▶ [Assignment]
Write out exactly the lines of the entries below from the one holding "posterior, leaving the" to the one holding "Zinv & (4, 1)", inclusive, and leave out all other lines.

══ Provided records ══

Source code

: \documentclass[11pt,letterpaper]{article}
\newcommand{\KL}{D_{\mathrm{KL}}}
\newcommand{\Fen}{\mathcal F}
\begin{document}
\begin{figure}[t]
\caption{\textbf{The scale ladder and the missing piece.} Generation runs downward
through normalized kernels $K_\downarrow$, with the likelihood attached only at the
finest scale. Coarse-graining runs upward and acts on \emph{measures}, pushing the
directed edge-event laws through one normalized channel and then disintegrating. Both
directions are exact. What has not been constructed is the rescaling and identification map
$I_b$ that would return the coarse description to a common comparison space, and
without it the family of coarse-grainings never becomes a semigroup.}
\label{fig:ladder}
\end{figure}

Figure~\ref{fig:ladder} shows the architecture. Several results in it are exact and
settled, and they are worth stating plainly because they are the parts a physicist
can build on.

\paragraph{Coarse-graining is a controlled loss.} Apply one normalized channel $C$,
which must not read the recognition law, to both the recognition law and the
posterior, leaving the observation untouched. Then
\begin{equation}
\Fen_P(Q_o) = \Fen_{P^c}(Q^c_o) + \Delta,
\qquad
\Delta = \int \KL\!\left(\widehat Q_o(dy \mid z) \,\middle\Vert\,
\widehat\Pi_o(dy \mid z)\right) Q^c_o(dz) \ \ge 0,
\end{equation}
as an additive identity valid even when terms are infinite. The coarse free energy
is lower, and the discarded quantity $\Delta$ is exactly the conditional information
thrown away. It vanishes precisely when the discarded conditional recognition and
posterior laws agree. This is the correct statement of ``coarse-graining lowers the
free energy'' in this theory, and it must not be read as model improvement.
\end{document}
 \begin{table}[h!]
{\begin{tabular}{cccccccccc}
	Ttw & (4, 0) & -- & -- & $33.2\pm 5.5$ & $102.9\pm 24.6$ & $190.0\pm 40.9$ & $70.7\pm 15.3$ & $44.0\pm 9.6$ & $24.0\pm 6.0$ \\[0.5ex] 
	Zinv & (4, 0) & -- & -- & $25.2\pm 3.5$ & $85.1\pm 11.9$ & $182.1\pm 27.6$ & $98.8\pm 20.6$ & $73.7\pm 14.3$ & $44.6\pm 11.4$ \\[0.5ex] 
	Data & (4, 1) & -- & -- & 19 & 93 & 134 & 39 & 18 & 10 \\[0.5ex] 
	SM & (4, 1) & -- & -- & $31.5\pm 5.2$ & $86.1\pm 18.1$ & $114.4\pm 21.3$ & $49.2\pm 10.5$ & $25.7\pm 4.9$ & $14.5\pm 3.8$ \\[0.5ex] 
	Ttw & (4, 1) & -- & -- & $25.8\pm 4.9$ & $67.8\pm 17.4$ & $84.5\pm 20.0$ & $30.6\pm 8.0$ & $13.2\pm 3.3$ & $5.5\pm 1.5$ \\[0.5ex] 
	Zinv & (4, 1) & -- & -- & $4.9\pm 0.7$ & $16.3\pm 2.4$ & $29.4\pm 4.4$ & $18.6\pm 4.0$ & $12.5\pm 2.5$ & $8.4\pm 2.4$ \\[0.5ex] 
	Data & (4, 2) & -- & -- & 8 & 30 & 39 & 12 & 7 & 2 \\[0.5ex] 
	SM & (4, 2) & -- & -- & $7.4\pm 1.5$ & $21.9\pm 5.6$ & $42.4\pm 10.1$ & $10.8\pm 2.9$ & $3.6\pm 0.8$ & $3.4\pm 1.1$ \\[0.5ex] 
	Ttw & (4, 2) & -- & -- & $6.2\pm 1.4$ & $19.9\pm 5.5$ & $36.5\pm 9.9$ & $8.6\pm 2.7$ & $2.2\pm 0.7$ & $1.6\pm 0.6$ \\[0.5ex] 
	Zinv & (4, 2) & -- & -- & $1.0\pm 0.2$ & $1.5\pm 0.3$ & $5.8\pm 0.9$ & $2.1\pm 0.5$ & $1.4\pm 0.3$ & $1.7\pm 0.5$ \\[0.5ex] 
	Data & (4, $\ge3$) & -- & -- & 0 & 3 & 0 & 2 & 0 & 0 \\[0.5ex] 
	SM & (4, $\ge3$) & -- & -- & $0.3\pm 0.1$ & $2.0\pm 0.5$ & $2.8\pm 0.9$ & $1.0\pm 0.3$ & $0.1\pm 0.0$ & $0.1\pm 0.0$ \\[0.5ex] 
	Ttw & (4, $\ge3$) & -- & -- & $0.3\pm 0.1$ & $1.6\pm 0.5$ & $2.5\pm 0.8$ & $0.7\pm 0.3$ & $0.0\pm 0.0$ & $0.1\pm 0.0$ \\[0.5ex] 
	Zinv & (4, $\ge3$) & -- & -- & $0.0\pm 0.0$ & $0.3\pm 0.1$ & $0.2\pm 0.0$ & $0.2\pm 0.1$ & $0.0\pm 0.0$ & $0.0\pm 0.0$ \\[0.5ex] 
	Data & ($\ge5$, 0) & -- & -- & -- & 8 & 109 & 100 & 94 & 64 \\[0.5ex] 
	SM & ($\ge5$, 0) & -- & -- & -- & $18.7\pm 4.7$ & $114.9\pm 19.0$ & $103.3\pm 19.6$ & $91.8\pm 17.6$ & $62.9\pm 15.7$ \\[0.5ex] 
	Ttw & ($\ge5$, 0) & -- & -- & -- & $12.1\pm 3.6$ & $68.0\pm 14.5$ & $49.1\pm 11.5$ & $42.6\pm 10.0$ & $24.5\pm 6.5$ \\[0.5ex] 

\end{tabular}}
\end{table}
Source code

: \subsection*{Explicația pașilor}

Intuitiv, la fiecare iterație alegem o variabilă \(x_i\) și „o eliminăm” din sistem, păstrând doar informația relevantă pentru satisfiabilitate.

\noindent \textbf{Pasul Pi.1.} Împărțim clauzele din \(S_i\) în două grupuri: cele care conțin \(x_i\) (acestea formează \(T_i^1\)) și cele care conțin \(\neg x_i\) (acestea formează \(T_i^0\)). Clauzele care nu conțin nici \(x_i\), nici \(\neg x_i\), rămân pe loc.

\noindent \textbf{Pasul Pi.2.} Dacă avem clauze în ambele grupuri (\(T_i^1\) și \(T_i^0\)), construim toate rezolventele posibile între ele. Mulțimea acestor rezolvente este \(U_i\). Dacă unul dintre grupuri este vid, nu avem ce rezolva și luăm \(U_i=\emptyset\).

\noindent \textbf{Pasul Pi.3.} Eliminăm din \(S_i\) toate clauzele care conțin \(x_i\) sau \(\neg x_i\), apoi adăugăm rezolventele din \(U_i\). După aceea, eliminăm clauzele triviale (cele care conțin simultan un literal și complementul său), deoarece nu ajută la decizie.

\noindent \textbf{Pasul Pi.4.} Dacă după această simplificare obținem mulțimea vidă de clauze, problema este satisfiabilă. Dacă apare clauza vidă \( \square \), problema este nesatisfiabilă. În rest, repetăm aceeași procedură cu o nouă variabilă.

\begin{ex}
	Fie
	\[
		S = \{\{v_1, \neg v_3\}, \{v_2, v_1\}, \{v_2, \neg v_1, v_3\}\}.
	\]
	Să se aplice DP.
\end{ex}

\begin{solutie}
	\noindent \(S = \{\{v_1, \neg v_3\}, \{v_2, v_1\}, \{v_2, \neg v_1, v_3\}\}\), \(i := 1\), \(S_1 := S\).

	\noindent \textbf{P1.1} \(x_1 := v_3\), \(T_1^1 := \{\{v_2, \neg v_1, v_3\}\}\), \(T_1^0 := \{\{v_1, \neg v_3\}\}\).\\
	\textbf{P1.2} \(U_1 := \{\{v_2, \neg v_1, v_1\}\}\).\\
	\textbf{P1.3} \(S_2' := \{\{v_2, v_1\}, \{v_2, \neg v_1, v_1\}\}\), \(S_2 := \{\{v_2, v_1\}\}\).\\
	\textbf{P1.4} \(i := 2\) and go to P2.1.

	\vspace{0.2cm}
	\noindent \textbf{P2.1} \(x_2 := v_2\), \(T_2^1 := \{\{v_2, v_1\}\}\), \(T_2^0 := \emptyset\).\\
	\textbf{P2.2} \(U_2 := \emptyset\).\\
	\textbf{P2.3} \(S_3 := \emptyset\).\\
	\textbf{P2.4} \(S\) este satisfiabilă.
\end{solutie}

═══

▶ [Solution to this task]
posterior, leaving the observation untouched. Then
\begin{equation}
\Fen_P(Q_o) = \Fen_{P^c}(Q^c_o) + \Delta,
\qquad
\Delta = \int \KL\!\left(\widehat Q_o(dy \mid z) \,\middle\Vert\,
\widehat\Pi_o(dy \mid z)\right) Q^c_o(dz) \ \ge 0,
\end{equation}
as an additive identity valid even when terms are infinite. The coarse free energy
is lower, and the discarded quantity $\Delta$ is exactly the conditional information
thrown away. It vanishes precisely when the discarded conditional recognition and
posterior laws agree. This is the correct statement of ``coarse-graining lowers the
free energy'' in this theory, and it must not be read as model improvement.
\end{document}
 \begin{table}[h!]
{\begin{tabular}{cccccccccc}
	Ttw & (4, 0) & -- & -- & $33.2\pm 5.5$ & $102.9\pm 24.6$ & $190.0\pm 40.9$ & $70.7\pm 15.3$ & $44.0\pm 9.6$ & $24.0\pm 6.0$ \\[0.5ex] 
	Zinv & (4, 0) & -- & -- & $25.2\pm 3.5$ & $85.1\pm 11.9$ & $182.1\pm 27.6$ & $98.8\pm 20.6$ & $73.7\pm 14.3$ & $44.6\pm 11.4$ \\[0.5ex] 
	Data & (4, 1) & -- & -- & 19 & 93 & 134 & 39 & 18 & 10 \\[0.5ex] 
	SM & (4, 1) & -- & -- & $31.5\pm 5.2$ & $86.1\pm 18.1$ & $114.4\pm 21.3$ & $49.2\pm 10.5$ & $25.7\pm 4.9$ & $14.5\pm 3.8$ \\[0.5ex] 
	Ttw & (4, 1) & -- & -- & $25.8\pm 4.9$ & $67.8\pm 17.4$ & $84.5\pm 20.0$ & $30.6\pm 8.0$ & $13.2\pm 3.3$ & $5.5\pm 1.5$ \\[0.5ex] 
	Zinv & (4, 1) & -- & -- & $4.9\pm 0.7$ & $16.3\pm 2.4$ & $29.4\pm 4.4$ & $18.6\pm 4.0$ & $12.5\pm 2.5$ & $8.4\pm 2.4$ \\[0.5ex] 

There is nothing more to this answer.